• [WORK TO COMPLETE]: Once you find the line containing "It will ask", output it and every line after it to the end of the records, exactly.

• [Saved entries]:
==============================

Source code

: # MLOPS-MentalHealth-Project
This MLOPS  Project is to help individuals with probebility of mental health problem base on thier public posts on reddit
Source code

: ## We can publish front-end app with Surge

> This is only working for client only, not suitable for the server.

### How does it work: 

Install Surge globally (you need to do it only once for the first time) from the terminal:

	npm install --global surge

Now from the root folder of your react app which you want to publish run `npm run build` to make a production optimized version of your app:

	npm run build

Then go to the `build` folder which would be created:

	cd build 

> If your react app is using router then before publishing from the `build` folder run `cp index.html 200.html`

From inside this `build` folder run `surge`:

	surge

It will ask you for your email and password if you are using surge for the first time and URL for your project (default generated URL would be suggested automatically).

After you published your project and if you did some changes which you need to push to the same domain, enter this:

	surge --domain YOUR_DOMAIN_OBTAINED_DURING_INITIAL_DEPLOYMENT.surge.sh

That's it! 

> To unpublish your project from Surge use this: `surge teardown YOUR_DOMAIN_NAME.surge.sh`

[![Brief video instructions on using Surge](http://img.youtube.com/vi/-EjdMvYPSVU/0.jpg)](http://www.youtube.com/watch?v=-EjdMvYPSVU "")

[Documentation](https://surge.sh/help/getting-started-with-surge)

==============================

• [WRITTEN RESPONSE]:
It will ask you for your email and password if you are using surge for the first time and URL for your project (default generated URL would be suggested automatically).

After you published your project and if you did some changes which you need to push to the same domain, enter this:

	surge --domain YOUR_DOMAIN_OBTAINED_DURING_INITIAL_DEPLOYMENT.surge.sh

That's it! 

> To unpublish your project from Surge use this: `surge teardown YOUR_DOMAIN_NAME.surge.sh`

[![Brief video instructions on using Surge](http://img.youtube.com/vi/-EjdMvYPSVU/0.jpg)](http://www.youtube.com/watch?v=-EjdMvYPSVU "")

[Documentation](https://surge.sh/help/getting-started-with-surge)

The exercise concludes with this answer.